[Extracted records]

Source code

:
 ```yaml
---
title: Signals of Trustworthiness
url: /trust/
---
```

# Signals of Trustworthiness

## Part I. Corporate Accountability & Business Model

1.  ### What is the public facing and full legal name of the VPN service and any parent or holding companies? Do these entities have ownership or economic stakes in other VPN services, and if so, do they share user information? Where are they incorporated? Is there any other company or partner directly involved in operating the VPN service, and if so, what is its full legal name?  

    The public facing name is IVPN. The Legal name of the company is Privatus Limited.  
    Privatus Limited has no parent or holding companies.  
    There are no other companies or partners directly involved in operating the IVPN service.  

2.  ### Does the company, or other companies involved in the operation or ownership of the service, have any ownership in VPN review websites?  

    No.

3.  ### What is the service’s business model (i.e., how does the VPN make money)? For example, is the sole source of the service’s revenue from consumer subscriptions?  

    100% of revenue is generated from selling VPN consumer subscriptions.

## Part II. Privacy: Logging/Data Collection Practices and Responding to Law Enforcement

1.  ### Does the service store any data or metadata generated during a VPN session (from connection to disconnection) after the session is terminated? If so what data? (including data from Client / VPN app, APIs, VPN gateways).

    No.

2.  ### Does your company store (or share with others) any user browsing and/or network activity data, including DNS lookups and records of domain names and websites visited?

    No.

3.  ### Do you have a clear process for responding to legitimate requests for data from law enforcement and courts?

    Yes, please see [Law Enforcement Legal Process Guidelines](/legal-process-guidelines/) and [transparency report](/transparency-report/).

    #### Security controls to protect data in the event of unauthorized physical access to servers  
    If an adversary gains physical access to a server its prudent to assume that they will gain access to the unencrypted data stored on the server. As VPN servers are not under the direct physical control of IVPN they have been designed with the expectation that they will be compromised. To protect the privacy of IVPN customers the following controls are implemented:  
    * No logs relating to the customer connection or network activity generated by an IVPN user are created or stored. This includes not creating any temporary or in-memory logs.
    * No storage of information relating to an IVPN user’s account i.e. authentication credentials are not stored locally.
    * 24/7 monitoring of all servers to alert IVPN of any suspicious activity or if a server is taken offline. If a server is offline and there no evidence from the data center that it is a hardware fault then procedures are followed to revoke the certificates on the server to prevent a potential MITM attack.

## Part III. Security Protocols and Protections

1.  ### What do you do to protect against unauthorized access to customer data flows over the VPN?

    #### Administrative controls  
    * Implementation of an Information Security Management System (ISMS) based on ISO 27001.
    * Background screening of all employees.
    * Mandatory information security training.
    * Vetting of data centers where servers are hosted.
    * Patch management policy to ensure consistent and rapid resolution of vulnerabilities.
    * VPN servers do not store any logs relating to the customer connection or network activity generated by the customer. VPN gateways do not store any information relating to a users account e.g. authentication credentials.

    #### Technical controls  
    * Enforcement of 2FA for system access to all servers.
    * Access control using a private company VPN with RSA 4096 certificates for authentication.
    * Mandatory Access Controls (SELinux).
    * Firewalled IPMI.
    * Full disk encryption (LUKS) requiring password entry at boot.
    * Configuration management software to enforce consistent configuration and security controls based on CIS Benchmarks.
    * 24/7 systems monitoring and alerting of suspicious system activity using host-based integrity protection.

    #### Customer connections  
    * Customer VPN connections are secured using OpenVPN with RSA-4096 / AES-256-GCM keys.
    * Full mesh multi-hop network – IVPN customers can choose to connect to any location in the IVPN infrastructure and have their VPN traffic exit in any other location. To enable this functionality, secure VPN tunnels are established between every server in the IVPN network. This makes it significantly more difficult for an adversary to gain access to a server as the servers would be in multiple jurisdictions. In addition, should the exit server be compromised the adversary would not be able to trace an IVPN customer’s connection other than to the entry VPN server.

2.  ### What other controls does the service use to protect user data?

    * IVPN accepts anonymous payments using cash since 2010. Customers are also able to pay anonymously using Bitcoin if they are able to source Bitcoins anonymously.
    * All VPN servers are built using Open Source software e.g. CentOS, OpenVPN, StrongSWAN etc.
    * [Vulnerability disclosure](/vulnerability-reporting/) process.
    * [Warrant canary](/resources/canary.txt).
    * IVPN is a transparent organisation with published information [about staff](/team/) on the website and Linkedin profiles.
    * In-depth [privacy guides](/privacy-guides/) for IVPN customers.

**Prompt:**
When you reach the line with "There are no" in the records above, start writing out lines exactly, and stop once the line with "100% of revenue" has been written; include nothing else.

**Answer space:**
    There are no other companies or partners directly involved in operating the IVPN service.  

2.  ### Does the company, or other companies involved in the operation or ownership of the service, have any ownership in VPN review websites?  

    No.

3.  ### What is the service’s business model (i.e., how does the VPN make money)? For example, is the sole source of the service’s revenue from consumer subscriptions?  

    100% of revenue is generated from selling VPN consumer subscriptions.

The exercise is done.